Zico resistiu o quanto pôde, mas a pressão da torcida e nos bastidores políticos do clube foi demasiada. Assim, Rogério Lourenço foi demitido ontem do cargo de técnico do time profissional do Flamengo. A situação ficou insustentável depois do empate sem gols com o Atlético-MG, na noite de quinta, no Maracanã, no qual a equipe carioca completou seis jogos com apenas um mísero gol marcado – e ainda foi de pênalti, na vitória sobre o Ceará.
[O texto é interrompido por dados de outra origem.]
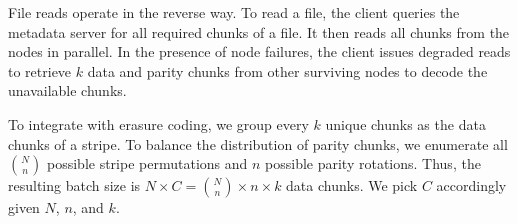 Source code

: File reads operate in the reverse way.  To read a file, the client queries the
metadata server for all required chunks of a file.  It then reads all chunks
from the nodes in parallel. In the presence of node failures, the client
issues degraded reads to retrieve $k$ data and parity chunks from other
surviving nodes to decode the unavailable chunks. 

To integrate with erasure coding, we group every $k$ unique chunks as the data
chunks of a stripe.  To balance the distribution of parity chunks, we
enumerate all ${N\choose n}$ possible stripe permutations and $n$ possible
parity rotations.  Thus, the resulting batch size is 
$N\times C = {N\choose n}\times n \times k$ data chunks.  We pick $C$
accordingly given $N$, $n$, and $k$.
“O maior patrimônio do Flamengo é a torcida. Quando ela se manifesta dessa forma, temos que pensar. A manifestação não foi orquestrada. Saí do Maracanã com a convicção de que era preciso mudar. O Flamengo está em 10º lugar (no Brasileirão). A demissão não foi por conta dos resultados. Ele saiu pela pressão da torcida. A situação chegou a um ponto em que as coisas só poderiam piorar”, justificou Zico, diretor executivo do futebol do clube carioca.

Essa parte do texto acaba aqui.